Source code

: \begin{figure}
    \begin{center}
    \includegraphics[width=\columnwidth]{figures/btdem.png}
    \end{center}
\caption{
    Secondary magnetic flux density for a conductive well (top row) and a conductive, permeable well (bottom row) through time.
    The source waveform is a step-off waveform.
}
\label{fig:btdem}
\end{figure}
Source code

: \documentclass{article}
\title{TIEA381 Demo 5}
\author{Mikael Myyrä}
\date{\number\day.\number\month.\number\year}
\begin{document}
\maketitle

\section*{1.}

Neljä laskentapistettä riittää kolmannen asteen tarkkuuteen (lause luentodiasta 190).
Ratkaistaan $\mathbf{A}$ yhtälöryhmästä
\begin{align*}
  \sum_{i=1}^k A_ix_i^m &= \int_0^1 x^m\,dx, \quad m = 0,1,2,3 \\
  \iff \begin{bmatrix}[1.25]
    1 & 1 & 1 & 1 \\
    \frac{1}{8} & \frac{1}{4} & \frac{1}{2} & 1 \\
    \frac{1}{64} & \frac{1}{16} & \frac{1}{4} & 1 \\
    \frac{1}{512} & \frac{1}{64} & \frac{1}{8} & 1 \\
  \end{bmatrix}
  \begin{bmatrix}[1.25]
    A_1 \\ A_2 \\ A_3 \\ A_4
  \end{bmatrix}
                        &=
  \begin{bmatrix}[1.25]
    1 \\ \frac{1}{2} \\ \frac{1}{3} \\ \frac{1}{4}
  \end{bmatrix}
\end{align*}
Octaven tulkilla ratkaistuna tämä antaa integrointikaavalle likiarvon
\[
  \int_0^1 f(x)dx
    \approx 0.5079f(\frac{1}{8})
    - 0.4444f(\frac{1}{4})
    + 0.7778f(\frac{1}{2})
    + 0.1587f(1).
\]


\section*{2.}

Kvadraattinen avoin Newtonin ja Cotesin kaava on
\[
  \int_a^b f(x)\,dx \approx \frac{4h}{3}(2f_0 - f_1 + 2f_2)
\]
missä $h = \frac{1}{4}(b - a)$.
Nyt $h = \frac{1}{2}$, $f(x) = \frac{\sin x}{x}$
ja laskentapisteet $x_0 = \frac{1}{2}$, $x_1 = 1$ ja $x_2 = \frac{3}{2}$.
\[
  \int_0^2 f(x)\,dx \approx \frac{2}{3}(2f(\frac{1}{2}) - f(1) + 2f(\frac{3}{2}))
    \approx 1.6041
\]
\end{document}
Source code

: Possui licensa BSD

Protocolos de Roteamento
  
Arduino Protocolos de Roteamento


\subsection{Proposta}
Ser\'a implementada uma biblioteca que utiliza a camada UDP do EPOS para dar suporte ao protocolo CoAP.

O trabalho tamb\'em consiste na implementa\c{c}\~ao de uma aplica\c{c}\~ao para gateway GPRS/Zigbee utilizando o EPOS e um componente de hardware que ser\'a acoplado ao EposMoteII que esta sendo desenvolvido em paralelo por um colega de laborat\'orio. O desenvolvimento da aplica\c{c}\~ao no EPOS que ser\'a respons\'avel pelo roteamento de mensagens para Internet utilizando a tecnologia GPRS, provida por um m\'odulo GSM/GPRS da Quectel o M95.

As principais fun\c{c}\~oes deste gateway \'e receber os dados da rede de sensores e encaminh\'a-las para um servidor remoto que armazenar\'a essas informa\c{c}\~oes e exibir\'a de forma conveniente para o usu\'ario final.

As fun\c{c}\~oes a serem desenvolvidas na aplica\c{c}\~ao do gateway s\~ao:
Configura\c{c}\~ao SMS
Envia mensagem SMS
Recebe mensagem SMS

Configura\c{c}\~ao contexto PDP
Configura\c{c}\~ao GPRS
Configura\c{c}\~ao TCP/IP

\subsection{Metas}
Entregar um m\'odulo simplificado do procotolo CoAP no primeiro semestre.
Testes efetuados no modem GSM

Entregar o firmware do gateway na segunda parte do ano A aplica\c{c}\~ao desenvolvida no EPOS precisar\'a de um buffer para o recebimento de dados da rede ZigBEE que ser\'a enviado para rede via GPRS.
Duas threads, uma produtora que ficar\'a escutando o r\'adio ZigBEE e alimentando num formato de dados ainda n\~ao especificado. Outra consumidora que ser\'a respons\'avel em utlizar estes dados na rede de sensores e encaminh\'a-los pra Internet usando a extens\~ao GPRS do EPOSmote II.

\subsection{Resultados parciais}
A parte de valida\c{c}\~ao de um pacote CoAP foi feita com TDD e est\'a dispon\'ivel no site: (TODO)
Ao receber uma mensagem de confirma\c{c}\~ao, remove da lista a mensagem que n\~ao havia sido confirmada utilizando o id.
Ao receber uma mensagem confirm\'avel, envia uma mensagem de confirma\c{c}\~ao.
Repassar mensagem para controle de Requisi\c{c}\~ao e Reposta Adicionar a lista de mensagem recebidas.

++++

> [EXERCISE]: For each line in the data that contains the string "Internet", give a copy of that line.

> [EXPECTED OUTPUT]:
O trabalho tamb\'em consiste na implementa\c{c}\~ao de uma aplica\c{c}\~ao para gateway GPRS/Zigbee utilizando o EPOS e um componente de hardware que ser\'a acoplado ao EposMoteII que esta sendo desenvolvido em paralelo por um colega de laborat\'orio. O desenvolvimento da aplica\c{c}\~ao no EPOS que ser\'a respons\'avel pelo roteamento de mensagens para Internet utilizando a tecnologia GPRS, provida por um m\'odulo GSM/GPRS da Quectel o M95.
Duas threads, uma produtora que ficar\'a escutando o r\'adio ZigBEE e alimentando num formato de dados ainda n\~ao especificado. Outra consumidora que ser\'a respons\'avel em utlizar estes dados na rede de sensores e encaminh\'a-los pra Internet usando a extens\~ao GPRS do EPOSmote II.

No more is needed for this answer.